_Data for the task_
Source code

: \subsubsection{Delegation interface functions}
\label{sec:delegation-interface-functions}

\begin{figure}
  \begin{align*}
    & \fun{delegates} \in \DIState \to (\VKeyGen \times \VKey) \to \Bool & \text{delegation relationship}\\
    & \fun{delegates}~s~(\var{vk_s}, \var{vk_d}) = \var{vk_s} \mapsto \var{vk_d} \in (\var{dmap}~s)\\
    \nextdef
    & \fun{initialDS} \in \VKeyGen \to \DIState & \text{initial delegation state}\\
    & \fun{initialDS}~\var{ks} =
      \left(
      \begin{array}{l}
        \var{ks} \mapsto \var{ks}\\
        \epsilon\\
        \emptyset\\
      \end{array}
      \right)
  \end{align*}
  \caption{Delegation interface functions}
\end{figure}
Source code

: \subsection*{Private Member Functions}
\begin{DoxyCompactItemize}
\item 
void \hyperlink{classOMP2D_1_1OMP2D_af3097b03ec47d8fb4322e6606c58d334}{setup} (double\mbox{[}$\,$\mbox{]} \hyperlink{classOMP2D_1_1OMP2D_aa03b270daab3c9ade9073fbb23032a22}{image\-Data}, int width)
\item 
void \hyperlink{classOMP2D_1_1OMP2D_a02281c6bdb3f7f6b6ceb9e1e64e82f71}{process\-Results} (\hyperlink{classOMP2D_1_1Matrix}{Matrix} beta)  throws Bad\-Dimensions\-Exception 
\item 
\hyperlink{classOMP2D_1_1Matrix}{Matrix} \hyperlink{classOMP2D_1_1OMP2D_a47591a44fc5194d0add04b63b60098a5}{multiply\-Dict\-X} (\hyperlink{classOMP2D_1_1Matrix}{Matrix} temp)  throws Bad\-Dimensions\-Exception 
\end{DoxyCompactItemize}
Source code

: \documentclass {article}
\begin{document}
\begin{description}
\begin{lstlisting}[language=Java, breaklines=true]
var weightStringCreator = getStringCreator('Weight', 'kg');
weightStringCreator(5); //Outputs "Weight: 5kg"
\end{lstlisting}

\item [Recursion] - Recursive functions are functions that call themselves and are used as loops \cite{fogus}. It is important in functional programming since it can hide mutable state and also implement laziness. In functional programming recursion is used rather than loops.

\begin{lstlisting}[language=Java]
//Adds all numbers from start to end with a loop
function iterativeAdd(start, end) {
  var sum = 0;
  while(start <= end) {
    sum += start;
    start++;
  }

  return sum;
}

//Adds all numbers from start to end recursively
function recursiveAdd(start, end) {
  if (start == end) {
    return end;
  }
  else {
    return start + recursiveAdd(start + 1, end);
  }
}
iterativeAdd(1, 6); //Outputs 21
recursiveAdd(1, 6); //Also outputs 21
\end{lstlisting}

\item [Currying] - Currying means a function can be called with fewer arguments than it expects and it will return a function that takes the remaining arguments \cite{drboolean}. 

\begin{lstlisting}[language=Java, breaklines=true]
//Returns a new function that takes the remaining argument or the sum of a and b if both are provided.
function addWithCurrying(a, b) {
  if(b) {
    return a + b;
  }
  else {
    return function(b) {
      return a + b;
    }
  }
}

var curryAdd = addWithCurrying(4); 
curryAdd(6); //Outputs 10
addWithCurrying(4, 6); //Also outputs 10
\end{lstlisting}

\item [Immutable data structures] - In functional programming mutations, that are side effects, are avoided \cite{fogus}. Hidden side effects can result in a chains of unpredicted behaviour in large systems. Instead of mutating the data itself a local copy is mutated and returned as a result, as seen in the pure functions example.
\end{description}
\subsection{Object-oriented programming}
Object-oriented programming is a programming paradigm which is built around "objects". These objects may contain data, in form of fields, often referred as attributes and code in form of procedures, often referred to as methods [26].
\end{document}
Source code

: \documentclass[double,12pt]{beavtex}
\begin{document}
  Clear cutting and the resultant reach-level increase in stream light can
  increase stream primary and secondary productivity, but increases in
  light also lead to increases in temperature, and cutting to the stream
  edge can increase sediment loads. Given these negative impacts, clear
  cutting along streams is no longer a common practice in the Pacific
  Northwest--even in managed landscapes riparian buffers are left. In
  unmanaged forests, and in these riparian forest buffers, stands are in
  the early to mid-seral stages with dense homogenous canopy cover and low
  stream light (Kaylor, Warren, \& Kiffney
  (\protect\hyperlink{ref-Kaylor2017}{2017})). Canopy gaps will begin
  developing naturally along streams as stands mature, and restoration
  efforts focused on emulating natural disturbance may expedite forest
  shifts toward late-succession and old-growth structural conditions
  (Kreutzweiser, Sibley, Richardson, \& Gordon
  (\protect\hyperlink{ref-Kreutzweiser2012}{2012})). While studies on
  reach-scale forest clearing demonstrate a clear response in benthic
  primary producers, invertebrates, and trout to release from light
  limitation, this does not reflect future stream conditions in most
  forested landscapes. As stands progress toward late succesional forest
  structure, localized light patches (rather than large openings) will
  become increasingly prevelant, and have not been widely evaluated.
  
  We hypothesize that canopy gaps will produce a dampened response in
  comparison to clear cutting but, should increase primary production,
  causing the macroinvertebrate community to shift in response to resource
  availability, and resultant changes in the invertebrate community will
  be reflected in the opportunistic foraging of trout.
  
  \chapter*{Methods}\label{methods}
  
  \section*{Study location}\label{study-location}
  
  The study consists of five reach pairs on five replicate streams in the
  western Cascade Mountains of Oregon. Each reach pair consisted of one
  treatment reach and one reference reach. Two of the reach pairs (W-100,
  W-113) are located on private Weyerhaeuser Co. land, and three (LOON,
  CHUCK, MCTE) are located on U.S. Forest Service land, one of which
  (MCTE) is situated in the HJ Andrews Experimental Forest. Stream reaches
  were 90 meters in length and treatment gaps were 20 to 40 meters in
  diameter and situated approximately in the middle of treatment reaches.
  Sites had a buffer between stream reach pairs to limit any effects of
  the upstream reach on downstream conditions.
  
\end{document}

_Exercise aim_
Word for word, restate the entries that appear above.

_The completed task_
Source code

: \subsubsection{Delegation interface functions}
\label{sec:delegation-interface-functions}

\begin{figure}
  \begin{align*}
    & \fun{delegates} \in \DIState \to (\VKeyGen \times \VKey) \to \Bool & \text{delegation relationship}\\
    & \fun{delegates}~s~(\var{vk_s}, \var{vk_d}) = \var{vk_s} \mapsto \var{vk_d} \in (\var{dmap}~s)\\
    \nextdef
    & \fun{initialDS} \in \VKeyGen \to \DIState & \text{initial delegation state}\\
    & \fun{initialDS}~\var{ks} =
      \left(
      \begin{array}{l}
        \var{ks} \mapsto \var{ks}\\
        \epsilon\\
        \emptyset\\
      \end{array}
      \right)
  \end{align*}
  \caption{Delegation interface functions}
\end{figure}
Source code

: \subsection*{Private Member Functions}
\begin{DoxyCompactItemize}
\item 
void \hyperlink{classOMP2D_1_1OMP2D_af3097b03ec47d8fb4322e6606c58d334}{setup} (double\mbox{[}$\,$\mbox{]} \hyperlink{classOMP2D_1_1OMP2D_aa03b270daab3c9ade9073fbb23032a22}{image\-Data}, int width)
\item 
void \hyperlink{classOMP2D_1_1OMP2D_a02281c6bdb3f7f6b6ceb9e1e64e82f71}{process\-Results} (\hyperlink{classOMP2D_1_1Matrix}{Matrix} beta)  throws Bad\-Dimensions\-Exception 
\item 
\hyperlink{classOMP2D_1_1Matrix}{Matrix} \hyperlink{classOMP2D_1_1OMP2D_a47591a44fc5194d0add04b63b60098a5}{multiply\-Dict\-X} (\hyperlink{classOMP2D_1_1Matrix}{Matrix} temp)  throws Bad\-Dimensions\-Exception 
\end{DoxyCompactItemize}
Source code

: \documentclass {article}
\begin{document}
\begin{description}
\begin{lstlisting}[language=Java, breaklines=true]
var weightStringCreator = getStringCreator('Weight', 'kg');
weightStringCreator(5); //Outputs "Weight: 5kg"
\end{lstlisting}

\item [Recursion] - Recursive functions are functions that call themselves and are used as loops \cite{fogus}. It is important in functional programming since it can hide mutable state and also implement laziness. In functional programming recursion is used rather than loops.

\begin{lstlisting}[language=Java]
//Adds all numbers from start to end with a loop
function iterativeAdd(start, end) {
  var sum = 0;
  while(start <= end) {
    sum += start;
    start++;
  }

  return sum;
}

//Adds all numbers from start to end recursively
function recursiveAdd(start, end) {
  if (start == end) {
    return end;
  }
  else {
    return start + recursiveAdd(start + 1, end);
  }
}
iterativeAdd(1, 6); //Outputs 21
recursiveAdd(1, 6); //Also outputs 21
\end{lstlisting}

\item [Currying] - Currying means a function can be called with fewer arguments than it expects and it will return a function that takes the remaining arguments \cite{drboolean}. 

\begin{lstlisting}[language=Java, breaklines=true]
//Returns a new function that takes the remaining argument or the sum of a and b if both are provided.
function addWithCurrying(a, b) {
  if(b) {
    return a + b;
  }
  else {
    return function(b) {
      return a + b;
    }
  }
}

var curryAdd = addWithCurrying(4); 
curryAdd(6); //Outputs 10
addWithCurrying(4, 6); //Also outputs 10
\end{lstlisting}

\item [Immutable data structures] - In functional programming mutations, that are side effects, are avoided \cite{fogus}. Hidden side effects can result in a chains of unpredicted behaviour in large systems. Instead of mutating the data itself a local copy is mutated and returned as a result, as seen in the pure functions example.
\end{description}
\subsection{Object-oriented programming}
Object-oriented programming is a programming paradigm which is built around "objects". These objects may contain data, in form of fields, often referred as attributes and code in form of procedures, often referred to as methods [26].
\end{document}
Source code

: \documentclass[double,12pt]{beavtex}
\begin{document}
  Clear cutting and the resultant reach-level increase in stream light can
  increase stream primary and secondary productivity, but increases in
  light also lead to increases in temperature, and cutting to the stream
  edge can increase sediment loads. Given these negative impacts, clear
  cutting along streams is no longer a common practice in the Pacific
  Northwest--even in managed landscapes riparian buffers are left. In
  unmanaged forests, and in these riparian forest buffers, stands are in
  the early to mid-seral stages with dense homogenous canopy cover and low
  stream light (Kaylor, Warren, \& Kiffney
  (\protect\hyperlink{ref-Kaylor2017}{2017})). Canopy gaps will begin
  developing naturally along streams as stands mature, and restoration
  efforts focused on emulating natural disturbance may expedite forest
  shifts toward late-succession and old-growth structural conditions
  (Kreutzweiser, Sibley, Richardson, \& Gordon
  (\protect\hyperlink{ref-Kreutzweiser2012}{2012})). While studies on
  reach-scale forest clearing demonstrate a clear response in benthic
  primary producers, invertebrates, and trout to release from light
  limitation, this does not reflect future stream conditions in most
  forested landscapes. As stands progress toward late succesional forest
  structure, localized light patches (rather than large openings) will
  become increasingly prevelant, and have not been widely evaluated.
  
  We hypothesize that canopy gaps will produce a dampened response in
  comparison to clear cutting but, should increase primary production,
  causing the macroinvertebrate community to shift in response to resource
  availability, and resultant changes in the invertebrate community will
  be reflected in the opportunistic foraging of trout.
  
  \chapter*{Methods}\label{methods}
  
  \section*{Study location}\label{study-location}
  
  The study consists of five reach pairs on five replicate streams in the
  western Cascade Mountains of Oregon. Each reach pair consisted of one
  treatment reach and one reference reach. Two of the reach pairs (W-100,
  W-113) are located on private Weyerhaeuser Co. land, and three (LOON,
  CHUCK, MCTE) are located on U.S. Forest Service land, one of which
  (MCTE) is situated in the HJ Andrews Experimental Forest. Stream reaches
  were 90 meters in length and treatment gaps were 20 to 40 meters in
  diameter and situated approximately in the middle of treatment reaches.
  Sites had a buffer between stream reach pairs to limit any effects of
  the upstream reach on downstream conditions.
  
\end{document}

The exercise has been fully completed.